A Step Closer to Perfect 3-D Data Storage
In the introduction to a paper in press in the Journal of Biotechnology, Virgile Adam of the Katholieke Universiteit Leuven in Belgium, along with a long list of collaborators from other institutions, describe the ultimate in holographic (three-dimensional) data storage: a chemically pure crystal composed solely of proteins that can be read and reversibly switched between at least two different states using nothing but light.
Embedded within the proper array of lasers (it would take at least two), such a crystal would represent something approaching the theoretical limit of data density in a storage medium: each bit would be represented by a single molecule.
With their latest work, Adam et al. take us a step closer to this dream, at least in the laboratory. Not only did they manage to encode and read data on chemically pure crystals of mutant descendants of fluorescent proteins originally derived from corals, but they also demonstrated that at least one of these proteins, known as IrisFP, actually has the ability to store data in four different states, versus the two different states (on and off) encoded by a traditional bit. In other words, this protein could store data in base 4 instead of base 2.
In order to understand what’s going on here, it helps to understand the substrate on which these researchers propose to store data: in a traditional optical disc like a DVD or CD, bits are stored as microscopic, physical pits or bumps, each representing either a 0 or a 1.
In a system using fluorescent proteins, researchers exploit the fact that a whole host of proteins discovered (and in some cases engineered) by biologists will either fluoresce or not when hit with a laser pulse of light, depending on their physical configuration. What’s more, some of these proteins are reversibly switchable–that is, given the proper stimulation with light, they can be turned “on” (a state in which they fluoresce when “read” using light of an appropriate wavelength) or “off” (a state in which they fluoresce very little or not at all when “read”).
In their research, Adam et al. experimented with a number of fluorescent proteins on both two dimensional surfaces (as an analog to traditional disc-style storage media) and as three-dimensional crystals. Growing proteins into chemically pure crystals is an ancient and dark art still practiced by scientists wishing to uncover the three-dimensional structure of a protein by shining X-rays through a crystal comprised of that protein. (Without this technique, we never would have uncovered the structure of DNA, for instance.)
When great numbers of proteins are in crystalline form, there is the additional challenge of how to address a single bit within the crystal. A laser must shine all the way through the crystal without lighting up or altering any of the other proteins that are between the origin of the laser and the protein of interest, which may be smack in the middle.
This problem is solved by another innovation from the biological sciences, known as two-photon microscopy. Without getting too heavy into the physics, the way this works is that two pulsing laser beams at right angles to each other both emit photos that by themselves don’t have enough energy to excite a protein.

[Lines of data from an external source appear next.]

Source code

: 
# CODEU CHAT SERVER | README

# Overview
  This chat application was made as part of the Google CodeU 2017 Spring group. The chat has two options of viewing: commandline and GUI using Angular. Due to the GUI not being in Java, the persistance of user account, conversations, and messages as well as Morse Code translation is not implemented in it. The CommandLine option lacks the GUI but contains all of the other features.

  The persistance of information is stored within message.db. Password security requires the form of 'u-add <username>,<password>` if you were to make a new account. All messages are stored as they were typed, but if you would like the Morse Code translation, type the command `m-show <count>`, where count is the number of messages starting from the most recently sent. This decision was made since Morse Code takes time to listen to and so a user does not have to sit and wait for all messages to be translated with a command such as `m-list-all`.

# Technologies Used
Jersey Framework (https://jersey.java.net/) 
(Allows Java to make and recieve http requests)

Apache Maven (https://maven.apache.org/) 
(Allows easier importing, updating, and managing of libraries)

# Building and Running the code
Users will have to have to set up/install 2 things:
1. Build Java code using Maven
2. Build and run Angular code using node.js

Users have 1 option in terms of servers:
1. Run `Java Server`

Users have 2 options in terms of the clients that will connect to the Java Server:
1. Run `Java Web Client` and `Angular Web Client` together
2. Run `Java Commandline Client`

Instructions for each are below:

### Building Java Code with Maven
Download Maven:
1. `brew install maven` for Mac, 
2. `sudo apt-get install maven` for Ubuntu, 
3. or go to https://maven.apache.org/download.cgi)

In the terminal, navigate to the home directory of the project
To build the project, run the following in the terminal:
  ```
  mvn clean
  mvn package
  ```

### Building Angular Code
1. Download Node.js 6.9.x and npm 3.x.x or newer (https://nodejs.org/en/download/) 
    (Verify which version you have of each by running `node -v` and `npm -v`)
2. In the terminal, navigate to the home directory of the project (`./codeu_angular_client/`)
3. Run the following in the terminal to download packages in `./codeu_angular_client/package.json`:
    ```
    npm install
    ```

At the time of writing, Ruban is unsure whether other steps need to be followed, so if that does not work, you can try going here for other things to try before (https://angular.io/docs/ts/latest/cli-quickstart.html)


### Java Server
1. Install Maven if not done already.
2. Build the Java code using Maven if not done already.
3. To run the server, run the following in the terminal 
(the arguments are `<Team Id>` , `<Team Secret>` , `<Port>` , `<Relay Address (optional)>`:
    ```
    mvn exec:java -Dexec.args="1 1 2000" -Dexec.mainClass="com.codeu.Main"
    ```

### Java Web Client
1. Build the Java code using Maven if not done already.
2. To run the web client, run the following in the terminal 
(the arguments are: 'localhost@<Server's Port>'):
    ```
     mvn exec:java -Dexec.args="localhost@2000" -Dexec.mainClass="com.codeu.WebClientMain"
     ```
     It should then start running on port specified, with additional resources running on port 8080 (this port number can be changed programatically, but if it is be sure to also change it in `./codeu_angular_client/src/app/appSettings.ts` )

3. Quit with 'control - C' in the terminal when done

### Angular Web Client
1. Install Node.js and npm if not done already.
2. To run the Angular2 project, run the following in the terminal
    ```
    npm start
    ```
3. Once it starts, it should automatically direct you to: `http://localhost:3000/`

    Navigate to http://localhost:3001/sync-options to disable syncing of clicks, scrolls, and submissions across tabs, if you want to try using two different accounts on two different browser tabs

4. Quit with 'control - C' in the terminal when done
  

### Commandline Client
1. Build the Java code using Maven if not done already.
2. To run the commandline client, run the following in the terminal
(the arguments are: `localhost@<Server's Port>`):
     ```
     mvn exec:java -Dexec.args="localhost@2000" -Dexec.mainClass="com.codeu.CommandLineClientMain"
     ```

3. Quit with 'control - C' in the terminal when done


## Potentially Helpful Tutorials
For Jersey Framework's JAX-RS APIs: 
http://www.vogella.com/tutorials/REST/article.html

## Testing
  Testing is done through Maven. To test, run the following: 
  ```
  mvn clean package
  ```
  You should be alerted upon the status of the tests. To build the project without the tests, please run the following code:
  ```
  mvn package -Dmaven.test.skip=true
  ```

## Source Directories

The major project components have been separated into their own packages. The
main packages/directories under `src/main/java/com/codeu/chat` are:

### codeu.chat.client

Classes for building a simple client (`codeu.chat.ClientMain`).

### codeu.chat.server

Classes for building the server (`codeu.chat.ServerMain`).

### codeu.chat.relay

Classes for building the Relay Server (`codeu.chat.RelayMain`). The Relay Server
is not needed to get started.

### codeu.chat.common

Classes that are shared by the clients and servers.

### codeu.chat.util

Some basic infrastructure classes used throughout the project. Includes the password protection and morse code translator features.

When the two beams are aimed so that they intersect within the crystal in the exact location of the protein of interest - i.e., the bit to be addressed - and two photons, each from a different laser, happen to hit that protein at the same time, it lights up. Meanwhile, both photons traveled all the way through the crystal to the point at which they simultaneously smacked into the same protein without having any effect on any of the proteins they passed on their journey, allowing for selective addressing in three dimensions.
The x-ray structure of IrisFP, surrounded by pictures of crystals of IrisFP in its different forms (switched on/off, green/red), recorded while fluorescing, courtesy ESRF
IrisFP is one of the fluorescent proteins that can be addressed with two-photon microscopy. In addition, it has not two states (on and off) but four: green on/off, and red on/off. The switch from the green to the green to the red state is not reversible, which means that data stored with this protein in base 4 would have to be of the “write once, read many” type. But within its green and red states, it is fully reversible.
This work is preliminary at best–the crystals grown in the course of this research were 100 micrometres in their smallest dimension, or barely the width of a human hair, and it’s not yet possible to focus laser beams precisely enough to address individual proteins. (Indeed, it might not even be physically possible, if the protein is smaller than the wavelength of the laser.)
However, in the future, as we move from disc-based storage media to polymer-based holographic (3D) storage media, the use of fluorescent proteins in a three dimensional matrix is a logical next step. Intriguingly, these storage media might not be designed so much as evolved - in order to create stable fluorescent proteins that can last as long as possible and don’t require an aqueous environment, researchers propose mutating them one amino acid at a time and testing the resulting proteins.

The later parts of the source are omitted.